Assignment
Search the data for "dvanhorn". Each line containing it is to be copied.
[Records — start]
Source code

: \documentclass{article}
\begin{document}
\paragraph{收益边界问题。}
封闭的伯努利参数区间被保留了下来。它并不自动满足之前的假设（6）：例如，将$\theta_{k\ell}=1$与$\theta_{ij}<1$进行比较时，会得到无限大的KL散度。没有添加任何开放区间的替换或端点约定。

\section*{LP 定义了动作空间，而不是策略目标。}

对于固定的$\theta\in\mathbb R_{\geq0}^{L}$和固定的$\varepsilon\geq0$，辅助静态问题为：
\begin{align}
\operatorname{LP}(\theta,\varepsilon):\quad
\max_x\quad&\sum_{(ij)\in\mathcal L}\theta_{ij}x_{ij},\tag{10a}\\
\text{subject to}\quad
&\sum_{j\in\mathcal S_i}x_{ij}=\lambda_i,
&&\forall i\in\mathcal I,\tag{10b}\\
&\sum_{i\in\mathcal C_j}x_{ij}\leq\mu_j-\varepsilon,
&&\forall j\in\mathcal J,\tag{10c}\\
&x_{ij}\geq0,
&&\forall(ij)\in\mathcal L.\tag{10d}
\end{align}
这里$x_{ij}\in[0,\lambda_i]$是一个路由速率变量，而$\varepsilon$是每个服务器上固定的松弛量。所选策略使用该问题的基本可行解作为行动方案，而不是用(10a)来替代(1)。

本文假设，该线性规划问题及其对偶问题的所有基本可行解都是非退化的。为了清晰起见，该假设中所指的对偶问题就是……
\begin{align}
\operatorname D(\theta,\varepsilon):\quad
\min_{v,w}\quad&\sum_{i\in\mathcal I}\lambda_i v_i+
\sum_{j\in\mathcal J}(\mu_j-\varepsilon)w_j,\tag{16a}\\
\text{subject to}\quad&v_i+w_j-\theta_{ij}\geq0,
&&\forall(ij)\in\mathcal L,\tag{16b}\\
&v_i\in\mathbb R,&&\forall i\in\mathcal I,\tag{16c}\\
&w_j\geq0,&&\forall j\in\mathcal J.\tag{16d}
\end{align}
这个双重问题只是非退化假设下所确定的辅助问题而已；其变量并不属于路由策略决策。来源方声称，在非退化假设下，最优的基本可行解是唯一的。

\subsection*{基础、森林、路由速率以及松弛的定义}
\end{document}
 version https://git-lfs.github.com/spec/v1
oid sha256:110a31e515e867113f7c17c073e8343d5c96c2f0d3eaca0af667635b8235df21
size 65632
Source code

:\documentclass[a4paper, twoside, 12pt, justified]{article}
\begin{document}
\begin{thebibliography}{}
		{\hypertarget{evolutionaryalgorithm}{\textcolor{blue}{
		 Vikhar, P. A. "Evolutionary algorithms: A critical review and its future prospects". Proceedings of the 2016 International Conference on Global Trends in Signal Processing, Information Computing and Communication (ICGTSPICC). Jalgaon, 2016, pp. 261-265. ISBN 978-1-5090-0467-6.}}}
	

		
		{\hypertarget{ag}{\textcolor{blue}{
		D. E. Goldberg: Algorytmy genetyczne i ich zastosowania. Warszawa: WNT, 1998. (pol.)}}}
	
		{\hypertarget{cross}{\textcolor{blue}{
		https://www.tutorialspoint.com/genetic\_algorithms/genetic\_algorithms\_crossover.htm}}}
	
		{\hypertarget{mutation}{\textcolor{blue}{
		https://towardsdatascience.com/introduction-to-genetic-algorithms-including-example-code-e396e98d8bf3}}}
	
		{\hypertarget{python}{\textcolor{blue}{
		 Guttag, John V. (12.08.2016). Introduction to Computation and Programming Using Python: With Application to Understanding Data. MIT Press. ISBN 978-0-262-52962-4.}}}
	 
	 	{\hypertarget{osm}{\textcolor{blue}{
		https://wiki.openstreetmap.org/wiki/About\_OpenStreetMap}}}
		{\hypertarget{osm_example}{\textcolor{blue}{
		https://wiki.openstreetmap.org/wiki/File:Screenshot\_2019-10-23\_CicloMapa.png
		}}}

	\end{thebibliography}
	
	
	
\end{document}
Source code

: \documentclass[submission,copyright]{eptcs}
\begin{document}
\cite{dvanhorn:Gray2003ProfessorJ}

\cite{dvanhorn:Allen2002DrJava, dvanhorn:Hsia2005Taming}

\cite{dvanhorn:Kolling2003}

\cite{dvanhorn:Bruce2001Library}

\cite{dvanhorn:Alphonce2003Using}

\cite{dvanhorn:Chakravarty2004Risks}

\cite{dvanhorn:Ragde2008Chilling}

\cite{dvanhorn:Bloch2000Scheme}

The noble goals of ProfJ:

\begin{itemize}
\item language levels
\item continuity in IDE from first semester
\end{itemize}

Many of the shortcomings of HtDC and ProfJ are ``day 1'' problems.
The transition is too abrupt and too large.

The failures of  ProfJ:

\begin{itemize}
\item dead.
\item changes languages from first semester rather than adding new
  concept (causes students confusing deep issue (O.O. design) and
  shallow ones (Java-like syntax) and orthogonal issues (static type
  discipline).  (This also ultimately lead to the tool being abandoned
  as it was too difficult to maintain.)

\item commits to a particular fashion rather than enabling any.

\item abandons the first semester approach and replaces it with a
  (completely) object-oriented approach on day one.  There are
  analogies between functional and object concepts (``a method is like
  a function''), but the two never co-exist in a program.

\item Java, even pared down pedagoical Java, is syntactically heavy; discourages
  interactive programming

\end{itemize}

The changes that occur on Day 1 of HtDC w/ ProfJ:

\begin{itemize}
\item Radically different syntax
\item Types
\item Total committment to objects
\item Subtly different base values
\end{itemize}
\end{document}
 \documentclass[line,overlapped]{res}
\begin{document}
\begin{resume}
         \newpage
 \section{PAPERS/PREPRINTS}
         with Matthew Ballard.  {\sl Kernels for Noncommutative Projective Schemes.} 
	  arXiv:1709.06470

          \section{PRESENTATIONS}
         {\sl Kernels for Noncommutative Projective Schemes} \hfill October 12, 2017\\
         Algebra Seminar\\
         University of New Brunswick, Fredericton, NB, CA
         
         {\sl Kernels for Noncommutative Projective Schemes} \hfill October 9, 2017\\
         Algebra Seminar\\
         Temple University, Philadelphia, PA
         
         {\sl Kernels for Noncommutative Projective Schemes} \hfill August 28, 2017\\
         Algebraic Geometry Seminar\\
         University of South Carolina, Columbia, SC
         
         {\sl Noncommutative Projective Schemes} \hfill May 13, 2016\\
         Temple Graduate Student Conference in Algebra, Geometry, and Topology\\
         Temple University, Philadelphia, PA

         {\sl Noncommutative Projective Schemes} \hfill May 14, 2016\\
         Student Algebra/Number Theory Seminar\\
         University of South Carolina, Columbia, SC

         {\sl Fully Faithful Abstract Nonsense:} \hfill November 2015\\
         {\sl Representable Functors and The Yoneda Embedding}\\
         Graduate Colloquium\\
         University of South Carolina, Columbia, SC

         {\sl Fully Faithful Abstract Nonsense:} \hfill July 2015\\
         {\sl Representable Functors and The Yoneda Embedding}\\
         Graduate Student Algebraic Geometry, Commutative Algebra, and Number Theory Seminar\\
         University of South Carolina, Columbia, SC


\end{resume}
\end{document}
[Records — finish]
Solved exercise
\cite{dvanhorn:Gray2003ProfessorJ}
\cite{dvanhorn:Allen2002DrJava, dvanhorn:Hsia2005Taming}
\cite{dvanhorn:Kolling2003}
\cite{dvanhorn:Bruce2001Library}
\cite{dvanhorn:Alphonce2003Using}
\cite{dvanhorn:Chakravarty2004Risks}
\cite{dvanhorn:Ragde2008Chilling}
\cite{dvanhorn:Bloch2000Scheme}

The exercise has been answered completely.